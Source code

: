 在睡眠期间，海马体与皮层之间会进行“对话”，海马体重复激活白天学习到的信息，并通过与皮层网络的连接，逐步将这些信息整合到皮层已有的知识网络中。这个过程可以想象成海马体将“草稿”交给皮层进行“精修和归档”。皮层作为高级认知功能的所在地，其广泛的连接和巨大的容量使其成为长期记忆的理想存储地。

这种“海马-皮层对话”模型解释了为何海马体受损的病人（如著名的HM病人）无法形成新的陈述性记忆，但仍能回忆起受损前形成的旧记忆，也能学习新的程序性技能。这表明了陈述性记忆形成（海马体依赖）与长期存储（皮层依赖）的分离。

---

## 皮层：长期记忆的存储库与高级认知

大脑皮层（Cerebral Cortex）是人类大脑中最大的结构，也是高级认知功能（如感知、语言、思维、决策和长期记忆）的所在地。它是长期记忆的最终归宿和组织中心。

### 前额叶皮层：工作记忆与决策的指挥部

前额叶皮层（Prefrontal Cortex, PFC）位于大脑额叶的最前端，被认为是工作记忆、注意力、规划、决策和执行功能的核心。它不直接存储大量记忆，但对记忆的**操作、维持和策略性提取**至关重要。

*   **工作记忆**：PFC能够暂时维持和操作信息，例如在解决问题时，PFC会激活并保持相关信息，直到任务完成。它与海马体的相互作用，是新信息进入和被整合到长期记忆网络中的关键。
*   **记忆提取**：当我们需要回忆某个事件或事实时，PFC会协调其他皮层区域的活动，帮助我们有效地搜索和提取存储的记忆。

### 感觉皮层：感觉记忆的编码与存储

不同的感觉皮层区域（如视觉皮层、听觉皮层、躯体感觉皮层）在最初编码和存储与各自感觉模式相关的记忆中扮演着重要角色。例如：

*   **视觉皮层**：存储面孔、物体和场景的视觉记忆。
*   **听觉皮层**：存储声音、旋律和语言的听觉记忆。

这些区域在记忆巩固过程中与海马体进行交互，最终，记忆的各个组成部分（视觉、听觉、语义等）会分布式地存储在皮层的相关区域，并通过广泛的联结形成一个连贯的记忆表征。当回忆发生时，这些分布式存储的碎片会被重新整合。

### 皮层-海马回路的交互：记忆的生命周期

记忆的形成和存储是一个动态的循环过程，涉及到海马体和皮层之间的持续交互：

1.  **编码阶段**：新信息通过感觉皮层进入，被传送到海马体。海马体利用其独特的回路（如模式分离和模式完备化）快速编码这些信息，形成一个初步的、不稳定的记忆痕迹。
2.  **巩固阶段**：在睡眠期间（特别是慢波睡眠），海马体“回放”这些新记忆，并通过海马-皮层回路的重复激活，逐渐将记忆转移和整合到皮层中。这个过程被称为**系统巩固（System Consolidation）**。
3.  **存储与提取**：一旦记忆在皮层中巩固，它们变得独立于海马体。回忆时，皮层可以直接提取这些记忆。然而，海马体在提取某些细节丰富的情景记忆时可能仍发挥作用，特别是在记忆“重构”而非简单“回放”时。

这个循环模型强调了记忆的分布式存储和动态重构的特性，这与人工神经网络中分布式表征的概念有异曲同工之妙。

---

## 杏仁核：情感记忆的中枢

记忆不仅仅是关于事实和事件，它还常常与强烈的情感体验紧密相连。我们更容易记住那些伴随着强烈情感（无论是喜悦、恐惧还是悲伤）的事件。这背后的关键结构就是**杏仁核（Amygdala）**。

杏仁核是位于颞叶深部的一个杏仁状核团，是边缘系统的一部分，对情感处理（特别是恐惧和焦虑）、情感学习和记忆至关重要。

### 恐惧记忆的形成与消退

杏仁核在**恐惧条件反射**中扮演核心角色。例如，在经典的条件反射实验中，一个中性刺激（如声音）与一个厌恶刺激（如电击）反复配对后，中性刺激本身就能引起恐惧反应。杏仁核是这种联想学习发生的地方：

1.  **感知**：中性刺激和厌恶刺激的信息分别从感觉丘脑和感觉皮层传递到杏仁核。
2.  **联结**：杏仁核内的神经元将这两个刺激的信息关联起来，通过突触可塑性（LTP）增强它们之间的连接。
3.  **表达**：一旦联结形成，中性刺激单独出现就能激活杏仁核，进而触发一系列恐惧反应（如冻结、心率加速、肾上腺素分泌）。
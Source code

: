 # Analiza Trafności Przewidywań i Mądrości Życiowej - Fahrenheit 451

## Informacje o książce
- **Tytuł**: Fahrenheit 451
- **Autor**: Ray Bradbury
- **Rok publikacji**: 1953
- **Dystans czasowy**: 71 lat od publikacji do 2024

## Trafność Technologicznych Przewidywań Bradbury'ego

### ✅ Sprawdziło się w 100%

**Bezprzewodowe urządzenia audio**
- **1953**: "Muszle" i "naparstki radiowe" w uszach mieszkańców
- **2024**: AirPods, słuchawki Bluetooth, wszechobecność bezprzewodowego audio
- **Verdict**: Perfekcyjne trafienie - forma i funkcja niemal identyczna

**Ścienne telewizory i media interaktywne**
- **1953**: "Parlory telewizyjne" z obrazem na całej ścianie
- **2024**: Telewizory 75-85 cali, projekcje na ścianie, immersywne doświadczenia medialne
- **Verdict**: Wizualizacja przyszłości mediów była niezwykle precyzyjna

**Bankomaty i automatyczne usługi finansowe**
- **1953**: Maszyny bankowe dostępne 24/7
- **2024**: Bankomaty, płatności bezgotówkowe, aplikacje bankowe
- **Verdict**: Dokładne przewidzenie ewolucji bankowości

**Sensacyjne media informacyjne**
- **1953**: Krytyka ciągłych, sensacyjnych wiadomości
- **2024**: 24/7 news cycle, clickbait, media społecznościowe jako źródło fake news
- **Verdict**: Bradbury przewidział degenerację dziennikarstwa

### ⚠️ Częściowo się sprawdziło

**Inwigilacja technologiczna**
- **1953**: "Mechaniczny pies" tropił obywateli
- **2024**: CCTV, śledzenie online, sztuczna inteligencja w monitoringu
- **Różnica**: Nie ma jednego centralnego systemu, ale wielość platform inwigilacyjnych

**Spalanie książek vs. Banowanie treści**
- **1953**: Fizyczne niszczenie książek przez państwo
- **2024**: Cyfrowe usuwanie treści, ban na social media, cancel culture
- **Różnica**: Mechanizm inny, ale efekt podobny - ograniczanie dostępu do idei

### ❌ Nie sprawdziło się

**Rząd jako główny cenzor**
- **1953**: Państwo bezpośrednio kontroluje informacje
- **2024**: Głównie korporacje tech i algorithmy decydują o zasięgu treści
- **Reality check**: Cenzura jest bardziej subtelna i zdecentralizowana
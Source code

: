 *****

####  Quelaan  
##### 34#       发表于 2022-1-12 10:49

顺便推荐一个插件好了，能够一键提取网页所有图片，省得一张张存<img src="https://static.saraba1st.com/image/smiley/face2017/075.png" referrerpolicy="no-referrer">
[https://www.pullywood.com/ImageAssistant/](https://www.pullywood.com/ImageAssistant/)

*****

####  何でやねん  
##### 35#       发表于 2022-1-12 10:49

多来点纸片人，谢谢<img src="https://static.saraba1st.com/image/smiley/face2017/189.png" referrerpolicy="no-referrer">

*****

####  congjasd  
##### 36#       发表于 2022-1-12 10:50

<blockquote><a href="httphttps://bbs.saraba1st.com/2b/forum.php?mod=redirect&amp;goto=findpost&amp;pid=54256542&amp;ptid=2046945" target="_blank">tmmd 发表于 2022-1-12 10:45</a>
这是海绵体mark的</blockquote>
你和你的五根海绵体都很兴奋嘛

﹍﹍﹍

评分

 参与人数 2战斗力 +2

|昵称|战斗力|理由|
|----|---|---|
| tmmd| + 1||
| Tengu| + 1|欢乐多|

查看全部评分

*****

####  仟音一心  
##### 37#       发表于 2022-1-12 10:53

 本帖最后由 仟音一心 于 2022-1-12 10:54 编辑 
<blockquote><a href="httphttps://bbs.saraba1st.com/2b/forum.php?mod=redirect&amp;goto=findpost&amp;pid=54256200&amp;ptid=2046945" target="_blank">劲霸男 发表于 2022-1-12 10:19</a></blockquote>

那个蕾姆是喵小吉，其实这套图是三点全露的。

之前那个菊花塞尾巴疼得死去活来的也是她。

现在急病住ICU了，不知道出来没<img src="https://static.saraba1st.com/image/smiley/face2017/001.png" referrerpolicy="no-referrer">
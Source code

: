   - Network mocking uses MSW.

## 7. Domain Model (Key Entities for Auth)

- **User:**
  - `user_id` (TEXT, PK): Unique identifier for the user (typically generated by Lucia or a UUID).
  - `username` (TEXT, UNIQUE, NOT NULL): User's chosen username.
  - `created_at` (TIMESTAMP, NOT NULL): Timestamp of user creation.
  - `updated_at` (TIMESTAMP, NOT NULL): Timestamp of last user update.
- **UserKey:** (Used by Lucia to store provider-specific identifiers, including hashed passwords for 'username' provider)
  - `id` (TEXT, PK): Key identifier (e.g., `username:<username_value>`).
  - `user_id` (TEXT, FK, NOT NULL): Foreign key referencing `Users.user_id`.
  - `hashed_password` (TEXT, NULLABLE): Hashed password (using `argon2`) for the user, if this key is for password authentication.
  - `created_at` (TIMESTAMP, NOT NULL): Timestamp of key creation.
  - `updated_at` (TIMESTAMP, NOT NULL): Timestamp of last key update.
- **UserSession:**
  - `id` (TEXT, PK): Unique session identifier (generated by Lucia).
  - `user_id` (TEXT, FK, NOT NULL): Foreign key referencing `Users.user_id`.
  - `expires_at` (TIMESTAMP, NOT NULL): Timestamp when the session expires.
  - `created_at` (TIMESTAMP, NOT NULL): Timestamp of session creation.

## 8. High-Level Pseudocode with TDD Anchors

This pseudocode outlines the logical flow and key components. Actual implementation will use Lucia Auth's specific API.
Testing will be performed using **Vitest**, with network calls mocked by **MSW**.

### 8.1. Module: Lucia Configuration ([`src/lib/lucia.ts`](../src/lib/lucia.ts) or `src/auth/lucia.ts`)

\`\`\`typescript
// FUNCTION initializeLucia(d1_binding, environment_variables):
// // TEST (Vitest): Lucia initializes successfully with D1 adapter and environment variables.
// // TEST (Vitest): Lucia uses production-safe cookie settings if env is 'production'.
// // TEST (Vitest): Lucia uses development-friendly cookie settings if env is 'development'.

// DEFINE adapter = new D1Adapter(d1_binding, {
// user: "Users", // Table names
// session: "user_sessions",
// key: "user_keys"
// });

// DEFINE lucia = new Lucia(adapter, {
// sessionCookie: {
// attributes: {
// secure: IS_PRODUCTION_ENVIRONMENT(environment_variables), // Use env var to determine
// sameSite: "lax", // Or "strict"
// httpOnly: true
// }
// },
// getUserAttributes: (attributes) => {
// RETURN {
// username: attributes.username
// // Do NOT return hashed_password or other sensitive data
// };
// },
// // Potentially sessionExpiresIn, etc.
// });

## Work instructions
Pick out and copy the lines of the entries that hold the string "Timestamp".

## Expected answer
  - `created_at` (TIMESTAMP, NOT NULL): Timestamp of user creation.
  - `updated_at` (TIMESTAMP, NOT NULL): Timestamp of last user update.
  - `created_at` (TIMESTAMP, NOT NULL): Timestamp of key creation.
  - `updated_at` (TIMESTAMP, NOT NULL): Timestamp of last key update.
  - `expires_at` (TIMESTAMP, NOT NULL): Timestamp when the session expires.
  - `created_at` (TIMESTAMP, NOT NULL): Timestamp of session creation.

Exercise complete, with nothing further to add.